PBS Airdate: June 30, 2009

NEIL DeGRASSE TYSON (As Treasure-Hunter Indiana Jones): Treasure hunters are known for taking risks, especially if they're after something as valuable as a giant diamond.

These days, big diamonds are in demand, and not just for jewelry. Some think they hold a key to a new age of electronics. ...problem is the right kinds of diamonds are extremely rare in nature and hard to find.

(As Scientist Indiana Jones): Dr. Tyson, we have an answer.

(As Treasure Hunter Indiana Jones): Some scientists have a new recipe for diamonds, made, not in the earth, but in the lab.

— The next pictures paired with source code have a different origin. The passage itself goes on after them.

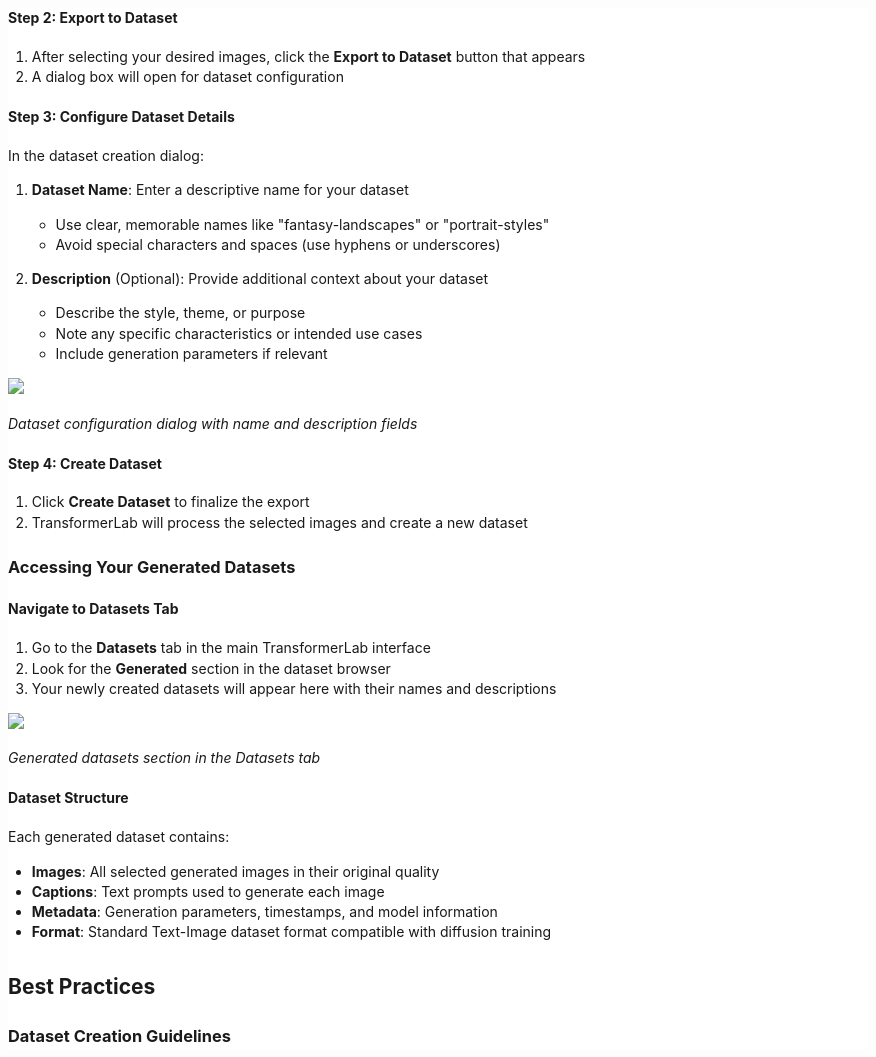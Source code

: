#### **Step 2: Export to Dataset**

1. After selecting your desired images, click the **Export to Dataset** button that appears
2. A dialog box will open for dataset configuration


#### **Step 3: Configure Dataset Details**

In the dataset creation dialog:

1. **Dataset Name**: Enter a descriptive name for your dataset
   - Use clear, memorable names like "fantasy-landscapes" or "portrait-styles"
   - Avoid special characters and spaces (use hyphens or underscores)

2. **Description** (Optional): Provide additional context about your dataset
   - Describe the style, theme, or purpose
   - Note any specific characteristics or intended use cases
   - Include generation parameters if relevant

<div style={{textAlign: 'center'}}>
  <img src={require('./gifs/export-dataset-exportmodal.gif').default} width="500" />
  <p><em>Dataset configuration dialog with name and description fields</em></p>
</div>

#### **Step 4: Create Dataset**

1. Click **Create Dataset** to finalize the export
2. TransformerLab will process the selected images and create a new dataset

### Accessing Your Generated Datasets

#### **Navigate to Datasets Tab**

1. Go to the **Datasets** tab in the main TransformerLab interface
2. Look for the **Generated** section in the dataset browser
3. Your newly created datasets will appear here with their names and descriptions

<div style={{textAlign: 'center'}}>
  <img src={require('./gifs/export-dataset-datapreview.gif').default} width="500" />
  <p><em>Generated datasets section in the Datasets tab</em></p>
</div>

#### **Dataset Structure**

Each generated dataset contains:

- **Images**: All selected generated images in their original quality
- **Captions**: Text prompts used to generate each image
- **Metadata**: Generation parameters, timestamps, and model information
- **Format**: Standard Text-Image dataset format compatible with diffusion training

## Best Practices

### Dataset Creation Guidelines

Recently, I got to visit a secret place. I can't tell you where it is, because, well, I don't really know where it is. I could only get there if I agreed to be blindfolded.

BRUCE LIKELY: It will be a little while driving, so make yourself comfortable.

NEIL DeGRASSE TYSON: In fact, the location is so secret, our entire film crew had to be blindfolded.

When I finally got to peek, it didn't look all that unusual.

Where am I? Oh, sorry!

But don't let appearances fool you.

ROBERT LINARES (Apollo Diamond, Inc.): You're at the U.S. diamond factory.

NEIL DeGRASSE TYSON: A diamond factory?

Or maybe a better term would be a diamond "farm," because, as I discovered, what they're doing in the back rooms of this ordinary office building is actually growing diamonds.

BRYANT LINARES: The diamonds we grow are 100 percent real diamond. They are chemically, physically and optically identical to mined diamonds, with one exception: we grow them.

NEIL DeGRASSE TYSON: And some of the diamonds they grow here are beautiful.

So basically, you're making diamonds in machines like this?

But Robert Linares didn't start this company simply to make bling. He wants to make diamonds that will revolutionize technology.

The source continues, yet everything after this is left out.